Cornwall Graphic Novel Group Captain America img 1 He’s so obsessed with serving his country a lot of the time, you start to wonder whether there’s much else in his life. Sure, in today’s continuity he’s a man from another time (which gets played up in the films a lot), and has issues readjusting to that, but even Iron Man gets shown doing things that aren’t always about smacking enemies down. It’s not like Steve Rogers is an unthinking character and perhaps the most depth he was allowed was during the Civil War story arc and the stance the character takes, but too often he’s like some kind of hound that S.H.I.E.L.D. just aims at a problem and lets loose.

His relationships outside of serving his country are few and far between and romances for him rarely last. You could say this is normal for a soldier, but even soldiers in the 1940s were slightly pre-occupied with finding girlfriends and wives. And beyond working out with punching bags, we rarely see Steve having any kind of downtime. But there was one other character who was found to be even more lacking…

The Red Skull

I won’t recite what I did for several minutes at our meeting, but basically I ended up detailing the Red Skull’s main MO. And it’s very repetitive. Despite being the most popularised of Cap’s antagonists, Skull’s cycle of wanting to something a bit doomsday-esque to wanting to kill Captain America are so predictable and common, we weren’t entirely sure if he still works as a villain today.
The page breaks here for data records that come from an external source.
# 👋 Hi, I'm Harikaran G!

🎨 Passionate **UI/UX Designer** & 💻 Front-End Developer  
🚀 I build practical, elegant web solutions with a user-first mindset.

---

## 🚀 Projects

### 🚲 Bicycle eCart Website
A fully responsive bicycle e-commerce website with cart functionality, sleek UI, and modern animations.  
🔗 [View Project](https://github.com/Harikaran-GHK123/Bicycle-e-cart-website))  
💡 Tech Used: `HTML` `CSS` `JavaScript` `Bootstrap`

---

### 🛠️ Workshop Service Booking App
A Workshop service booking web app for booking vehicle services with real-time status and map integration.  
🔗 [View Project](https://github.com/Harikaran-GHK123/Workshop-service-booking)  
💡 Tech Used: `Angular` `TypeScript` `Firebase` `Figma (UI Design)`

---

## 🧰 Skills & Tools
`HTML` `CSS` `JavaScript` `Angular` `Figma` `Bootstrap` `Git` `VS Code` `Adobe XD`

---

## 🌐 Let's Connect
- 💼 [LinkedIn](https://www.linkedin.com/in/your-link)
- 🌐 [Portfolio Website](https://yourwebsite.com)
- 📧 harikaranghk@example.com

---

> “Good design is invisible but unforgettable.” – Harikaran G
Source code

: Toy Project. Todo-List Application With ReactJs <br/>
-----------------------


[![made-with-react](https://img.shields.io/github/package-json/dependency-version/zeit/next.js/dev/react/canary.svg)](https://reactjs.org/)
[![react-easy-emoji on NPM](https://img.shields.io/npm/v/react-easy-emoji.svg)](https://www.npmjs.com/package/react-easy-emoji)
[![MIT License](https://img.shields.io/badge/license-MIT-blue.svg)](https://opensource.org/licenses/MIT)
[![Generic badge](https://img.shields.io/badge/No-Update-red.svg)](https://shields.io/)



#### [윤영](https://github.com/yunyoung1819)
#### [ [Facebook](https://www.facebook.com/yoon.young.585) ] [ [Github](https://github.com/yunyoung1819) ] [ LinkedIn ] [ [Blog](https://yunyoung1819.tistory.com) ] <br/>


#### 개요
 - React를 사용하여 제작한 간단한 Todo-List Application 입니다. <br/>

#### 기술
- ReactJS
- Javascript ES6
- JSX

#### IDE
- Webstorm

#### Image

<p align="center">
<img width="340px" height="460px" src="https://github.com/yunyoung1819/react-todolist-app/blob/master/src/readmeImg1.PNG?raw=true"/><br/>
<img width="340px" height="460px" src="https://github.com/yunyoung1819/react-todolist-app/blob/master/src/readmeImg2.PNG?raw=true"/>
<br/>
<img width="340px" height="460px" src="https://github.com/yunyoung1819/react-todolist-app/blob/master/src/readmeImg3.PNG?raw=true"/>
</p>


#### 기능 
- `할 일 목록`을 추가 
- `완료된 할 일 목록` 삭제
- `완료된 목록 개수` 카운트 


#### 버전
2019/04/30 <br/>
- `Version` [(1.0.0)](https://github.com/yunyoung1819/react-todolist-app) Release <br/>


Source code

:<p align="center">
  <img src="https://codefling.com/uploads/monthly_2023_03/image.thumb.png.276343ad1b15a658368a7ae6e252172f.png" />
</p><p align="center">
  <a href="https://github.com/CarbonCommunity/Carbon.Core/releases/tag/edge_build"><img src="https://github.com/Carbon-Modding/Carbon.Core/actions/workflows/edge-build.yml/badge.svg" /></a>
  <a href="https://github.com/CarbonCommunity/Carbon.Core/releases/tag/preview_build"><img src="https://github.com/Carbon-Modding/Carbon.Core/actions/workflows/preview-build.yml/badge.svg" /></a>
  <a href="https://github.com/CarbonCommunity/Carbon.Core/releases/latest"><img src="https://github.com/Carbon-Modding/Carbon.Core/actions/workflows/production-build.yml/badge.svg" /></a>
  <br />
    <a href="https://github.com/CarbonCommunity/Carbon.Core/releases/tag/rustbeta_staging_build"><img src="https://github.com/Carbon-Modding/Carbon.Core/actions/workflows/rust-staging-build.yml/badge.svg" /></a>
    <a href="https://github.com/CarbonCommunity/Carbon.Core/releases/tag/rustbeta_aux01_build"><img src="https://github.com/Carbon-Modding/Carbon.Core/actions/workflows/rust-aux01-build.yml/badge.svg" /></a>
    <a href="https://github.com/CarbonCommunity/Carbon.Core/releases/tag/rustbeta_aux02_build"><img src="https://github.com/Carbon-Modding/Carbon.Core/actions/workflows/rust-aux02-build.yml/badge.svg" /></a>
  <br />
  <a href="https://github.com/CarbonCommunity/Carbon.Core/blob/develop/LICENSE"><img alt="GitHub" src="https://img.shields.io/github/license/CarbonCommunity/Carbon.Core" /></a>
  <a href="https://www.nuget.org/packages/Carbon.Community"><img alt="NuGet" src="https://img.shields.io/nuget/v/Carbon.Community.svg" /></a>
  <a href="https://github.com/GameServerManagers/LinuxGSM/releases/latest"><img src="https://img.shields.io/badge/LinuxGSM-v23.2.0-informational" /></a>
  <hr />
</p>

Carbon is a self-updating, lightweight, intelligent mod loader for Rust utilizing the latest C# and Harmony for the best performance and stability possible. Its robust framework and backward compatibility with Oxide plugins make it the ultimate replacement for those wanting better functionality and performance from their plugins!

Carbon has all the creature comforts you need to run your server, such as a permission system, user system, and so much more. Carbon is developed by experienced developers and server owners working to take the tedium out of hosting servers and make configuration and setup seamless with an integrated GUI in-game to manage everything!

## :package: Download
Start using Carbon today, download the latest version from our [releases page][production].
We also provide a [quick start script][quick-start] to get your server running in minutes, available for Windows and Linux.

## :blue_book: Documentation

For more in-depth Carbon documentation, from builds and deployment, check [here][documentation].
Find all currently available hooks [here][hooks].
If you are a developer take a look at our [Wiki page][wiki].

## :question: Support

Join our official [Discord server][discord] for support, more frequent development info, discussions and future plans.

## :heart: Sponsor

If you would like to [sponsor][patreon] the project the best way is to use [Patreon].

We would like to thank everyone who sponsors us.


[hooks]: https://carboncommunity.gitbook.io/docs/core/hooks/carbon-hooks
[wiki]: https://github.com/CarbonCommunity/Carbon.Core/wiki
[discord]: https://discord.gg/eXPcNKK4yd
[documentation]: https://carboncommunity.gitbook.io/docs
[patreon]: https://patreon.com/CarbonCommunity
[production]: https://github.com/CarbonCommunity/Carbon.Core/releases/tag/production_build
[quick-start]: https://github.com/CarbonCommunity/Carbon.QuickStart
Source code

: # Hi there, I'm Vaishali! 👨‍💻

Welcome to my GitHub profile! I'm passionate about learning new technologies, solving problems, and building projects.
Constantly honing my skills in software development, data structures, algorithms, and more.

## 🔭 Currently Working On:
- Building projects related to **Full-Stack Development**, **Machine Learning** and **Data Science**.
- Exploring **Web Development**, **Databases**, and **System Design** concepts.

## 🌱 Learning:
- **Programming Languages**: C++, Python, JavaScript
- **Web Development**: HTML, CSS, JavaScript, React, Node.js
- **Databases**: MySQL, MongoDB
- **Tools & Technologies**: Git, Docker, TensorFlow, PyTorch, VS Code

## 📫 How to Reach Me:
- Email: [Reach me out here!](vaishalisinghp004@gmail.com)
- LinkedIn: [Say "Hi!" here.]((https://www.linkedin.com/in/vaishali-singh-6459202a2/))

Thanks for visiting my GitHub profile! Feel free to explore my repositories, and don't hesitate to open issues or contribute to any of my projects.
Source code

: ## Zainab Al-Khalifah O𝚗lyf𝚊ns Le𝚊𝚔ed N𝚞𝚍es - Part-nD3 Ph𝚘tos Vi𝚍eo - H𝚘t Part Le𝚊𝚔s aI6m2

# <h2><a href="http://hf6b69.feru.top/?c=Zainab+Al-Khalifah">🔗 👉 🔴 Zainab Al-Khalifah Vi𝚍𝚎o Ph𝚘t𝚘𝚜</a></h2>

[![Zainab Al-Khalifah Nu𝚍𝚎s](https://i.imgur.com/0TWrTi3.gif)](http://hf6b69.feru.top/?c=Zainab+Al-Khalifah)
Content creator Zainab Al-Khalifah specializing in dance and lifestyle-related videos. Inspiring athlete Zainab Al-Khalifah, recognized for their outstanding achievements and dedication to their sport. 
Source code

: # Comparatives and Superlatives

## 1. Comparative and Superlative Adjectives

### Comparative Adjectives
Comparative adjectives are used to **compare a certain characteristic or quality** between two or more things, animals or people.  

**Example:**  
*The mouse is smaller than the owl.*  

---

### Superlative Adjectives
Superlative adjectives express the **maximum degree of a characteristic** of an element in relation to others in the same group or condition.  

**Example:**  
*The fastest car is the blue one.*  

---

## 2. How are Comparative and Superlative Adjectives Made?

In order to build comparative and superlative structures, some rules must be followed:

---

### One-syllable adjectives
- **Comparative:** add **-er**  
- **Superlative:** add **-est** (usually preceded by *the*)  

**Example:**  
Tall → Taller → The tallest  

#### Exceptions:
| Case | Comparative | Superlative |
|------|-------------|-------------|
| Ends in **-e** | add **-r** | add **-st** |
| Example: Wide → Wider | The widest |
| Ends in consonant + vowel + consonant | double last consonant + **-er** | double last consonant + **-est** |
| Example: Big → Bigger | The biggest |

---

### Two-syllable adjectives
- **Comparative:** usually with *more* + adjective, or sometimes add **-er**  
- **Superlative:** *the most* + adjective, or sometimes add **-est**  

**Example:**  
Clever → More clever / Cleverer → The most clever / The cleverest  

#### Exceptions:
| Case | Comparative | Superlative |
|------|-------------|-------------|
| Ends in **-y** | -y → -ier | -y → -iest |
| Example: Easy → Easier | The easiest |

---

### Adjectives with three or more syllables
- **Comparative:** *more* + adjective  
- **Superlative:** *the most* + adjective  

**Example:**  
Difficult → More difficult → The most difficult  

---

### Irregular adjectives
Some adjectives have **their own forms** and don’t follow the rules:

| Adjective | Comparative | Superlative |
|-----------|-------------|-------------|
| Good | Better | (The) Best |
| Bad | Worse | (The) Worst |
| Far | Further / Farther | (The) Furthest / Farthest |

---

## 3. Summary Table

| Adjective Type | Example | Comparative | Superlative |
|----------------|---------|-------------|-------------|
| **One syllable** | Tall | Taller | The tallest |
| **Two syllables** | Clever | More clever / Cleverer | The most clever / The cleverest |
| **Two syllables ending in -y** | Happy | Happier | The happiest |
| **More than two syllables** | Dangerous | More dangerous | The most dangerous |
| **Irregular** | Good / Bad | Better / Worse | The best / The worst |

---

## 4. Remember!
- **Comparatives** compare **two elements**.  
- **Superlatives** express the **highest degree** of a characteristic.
Cornwall-Graphic-Novel-Group-APRIL-2014-v1-big Perhaps the only good thing is the direction Marvel have taken the Red Skull’s legacy in the recent films and during  Agents of S.H.I.E.L.D. Where the Skull is a bit of a one trick pony, at least HYDRA seem to have a bit more going for them when they’re not under the thumb of the Red Skull.

Films or comics Cap?

While there was perhaps a nostalgic fondness for golden era Captain America at the meet, I made the case for the Steve Rogers/Captain America of  The First Avenger and The Winter Soldier  films to be the more fleshed out character. The films take more chances in fleshing the character out and giving him a real opportunity to be shown that he isn’t always off to fight something or someone.

Still, it’s definitely worth reading comic arcs like  The Death of Captain America if you get the chance. It did really give a nice angle to the Civil War storyline.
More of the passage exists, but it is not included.